正面から大きな身体に包まれ、男の胴を挟むように脚を開かされている。膝の上に乗せられているらしく、尻の中に『あの男』を感じる。ただじっと中にいるだけ。
疲れに目が開かない。


「シオン、オレはお前を傷つけたこの男を許さないよ。あの言葉だけは、絶対許さない…」

男Bの声だ。先程までのふざけた口調と違い、苦しそうな声。

(しおん……なまえ?おれが…このおとこを……きずつけた?)

あの日、オレはこの男に……なんて言った?
感情のままに吐き出した言葉が思い出せない。
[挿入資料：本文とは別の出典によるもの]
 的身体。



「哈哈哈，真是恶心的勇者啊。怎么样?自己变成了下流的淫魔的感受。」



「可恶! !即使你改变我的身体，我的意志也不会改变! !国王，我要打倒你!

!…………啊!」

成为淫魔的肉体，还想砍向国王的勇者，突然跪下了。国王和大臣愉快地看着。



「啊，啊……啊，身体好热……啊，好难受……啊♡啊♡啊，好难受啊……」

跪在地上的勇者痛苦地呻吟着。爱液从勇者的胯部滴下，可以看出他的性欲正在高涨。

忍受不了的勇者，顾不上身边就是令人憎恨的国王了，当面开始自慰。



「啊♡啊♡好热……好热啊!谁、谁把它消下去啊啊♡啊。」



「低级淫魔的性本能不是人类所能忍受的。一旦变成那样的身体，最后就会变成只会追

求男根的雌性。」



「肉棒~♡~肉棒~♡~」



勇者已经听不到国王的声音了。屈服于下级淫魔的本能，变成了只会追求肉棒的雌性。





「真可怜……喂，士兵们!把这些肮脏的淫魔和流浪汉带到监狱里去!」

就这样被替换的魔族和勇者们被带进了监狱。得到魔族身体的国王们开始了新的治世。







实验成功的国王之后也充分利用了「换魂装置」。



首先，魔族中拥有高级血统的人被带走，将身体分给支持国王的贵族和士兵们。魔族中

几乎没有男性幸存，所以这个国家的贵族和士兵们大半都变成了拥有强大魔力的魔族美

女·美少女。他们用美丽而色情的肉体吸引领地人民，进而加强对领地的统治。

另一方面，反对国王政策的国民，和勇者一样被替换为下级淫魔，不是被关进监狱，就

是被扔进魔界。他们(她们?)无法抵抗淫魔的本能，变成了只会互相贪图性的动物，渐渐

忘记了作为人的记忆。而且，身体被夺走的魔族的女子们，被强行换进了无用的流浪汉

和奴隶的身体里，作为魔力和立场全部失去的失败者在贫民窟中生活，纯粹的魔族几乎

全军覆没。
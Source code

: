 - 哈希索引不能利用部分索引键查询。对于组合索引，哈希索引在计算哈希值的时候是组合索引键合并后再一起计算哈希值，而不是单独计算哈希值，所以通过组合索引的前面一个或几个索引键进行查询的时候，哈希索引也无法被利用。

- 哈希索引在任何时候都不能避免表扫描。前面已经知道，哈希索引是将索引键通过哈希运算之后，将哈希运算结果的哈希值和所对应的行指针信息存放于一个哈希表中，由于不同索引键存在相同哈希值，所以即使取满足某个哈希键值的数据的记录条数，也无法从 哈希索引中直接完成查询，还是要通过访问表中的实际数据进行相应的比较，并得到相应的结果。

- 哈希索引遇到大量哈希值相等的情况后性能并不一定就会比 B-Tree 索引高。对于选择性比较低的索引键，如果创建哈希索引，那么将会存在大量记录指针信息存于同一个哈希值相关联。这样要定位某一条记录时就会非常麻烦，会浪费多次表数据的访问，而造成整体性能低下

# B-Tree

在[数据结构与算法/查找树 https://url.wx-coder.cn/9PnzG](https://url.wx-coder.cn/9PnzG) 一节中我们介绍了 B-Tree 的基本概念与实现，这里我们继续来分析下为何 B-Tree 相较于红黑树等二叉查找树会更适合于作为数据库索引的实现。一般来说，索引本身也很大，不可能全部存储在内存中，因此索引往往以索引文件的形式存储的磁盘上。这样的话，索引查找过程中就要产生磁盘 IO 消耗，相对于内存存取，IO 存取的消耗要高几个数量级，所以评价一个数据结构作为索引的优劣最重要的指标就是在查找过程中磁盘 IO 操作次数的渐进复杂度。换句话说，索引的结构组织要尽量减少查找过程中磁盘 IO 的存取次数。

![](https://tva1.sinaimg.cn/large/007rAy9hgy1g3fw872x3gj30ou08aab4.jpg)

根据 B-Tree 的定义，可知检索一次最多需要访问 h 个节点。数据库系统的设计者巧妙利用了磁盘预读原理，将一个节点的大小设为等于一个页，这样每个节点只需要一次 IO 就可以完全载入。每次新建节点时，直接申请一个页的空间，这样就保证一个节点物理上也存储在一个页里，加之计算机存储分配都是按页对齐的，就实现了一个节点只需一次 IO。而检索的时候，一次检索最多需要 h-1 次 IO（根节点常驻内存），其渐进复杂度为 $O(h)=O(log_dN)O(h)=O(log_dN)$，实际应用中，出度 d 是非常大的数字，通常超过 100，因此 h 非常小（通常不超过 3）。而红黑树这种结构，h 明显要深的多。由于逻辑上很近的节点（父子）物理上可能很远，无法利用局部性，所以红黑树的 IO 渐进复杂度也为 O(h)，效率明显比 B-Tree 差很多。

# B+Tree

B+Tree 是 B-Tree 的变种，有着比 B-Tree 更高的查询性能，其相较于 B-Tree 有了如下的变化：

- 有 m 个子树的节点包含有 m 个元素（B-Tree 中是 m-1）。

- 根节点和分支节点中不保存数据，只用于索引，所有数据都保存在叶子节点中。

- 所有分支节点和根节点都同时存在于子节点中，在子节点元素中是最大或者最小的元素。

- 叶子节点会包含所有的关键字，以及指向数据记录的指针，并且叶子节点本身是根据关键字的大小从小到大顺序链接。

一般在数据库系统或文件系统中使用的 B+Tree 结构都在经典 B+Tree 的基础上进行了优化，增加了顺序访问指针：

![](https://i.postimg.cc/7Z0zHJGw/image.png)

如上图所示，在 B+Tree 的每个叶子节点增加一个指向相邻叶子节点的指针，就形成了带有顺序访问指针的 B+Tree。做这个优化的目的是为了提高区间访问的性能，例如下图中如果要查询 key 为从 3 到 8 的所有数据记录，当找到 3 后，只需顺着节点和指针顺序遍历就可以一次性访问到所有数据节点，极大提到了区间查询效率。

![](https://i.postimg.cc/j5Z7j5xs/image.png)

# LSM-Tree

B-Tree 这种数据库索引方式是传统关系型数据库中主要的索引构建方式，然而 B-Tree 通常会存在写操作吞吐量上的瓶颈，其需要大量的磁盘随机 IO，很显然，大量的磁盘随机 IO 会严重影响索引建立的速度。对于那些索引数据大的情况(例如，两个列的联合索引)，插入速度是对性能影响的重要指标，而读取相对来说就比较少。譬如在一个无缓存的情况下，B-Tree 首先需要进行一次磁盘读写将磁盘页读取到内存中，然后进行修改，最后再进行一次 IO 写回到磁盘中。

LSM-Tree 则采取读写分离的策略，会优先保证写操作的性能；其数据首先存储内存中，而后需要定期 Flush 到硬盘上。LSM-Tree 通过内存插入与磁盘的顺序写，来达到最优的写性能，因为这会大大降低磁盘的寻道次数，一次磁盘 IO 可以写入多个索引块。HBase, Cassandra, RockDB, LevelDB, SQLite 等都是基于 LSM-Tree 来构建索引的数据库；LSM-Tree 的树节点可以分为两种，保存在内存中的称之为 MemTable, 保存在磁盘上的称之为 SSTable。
男の表情が抜け落ちた顔が目に焼き付いて離れないというのに。

「凛…」

ナカのうごめきで覚醒かくせいに気付いたのか、男Aがオレの唇を大きく開かせると、冷たいトロリとしたものが口移しで流し込まれる。反射的に男から与えられるものをゴクリゴクリと飲み込む。
久しぶりのまともな味だ。
甘く、酸味のある、おそらく果物と野菜のペーストだろうか。次は豆乳のようなもの。お粥のようなもの。

男が与えてくれたものが、染み込んでくる。


目を開けたい。男がどんな顔でオレに口付けているのか。


「お前がなんて言おうと、来月の『クソイベント』にはコイツを出すからね」




あったかい。


「………し…おん?」


無意識にオレの口から出た言葉が聞こえたのか、男の動きが止まる。


きもちいい。


「……やっぱり…あんた…のが……すきだ…」


最後に水を与えられ、そのまま深く口付けられた。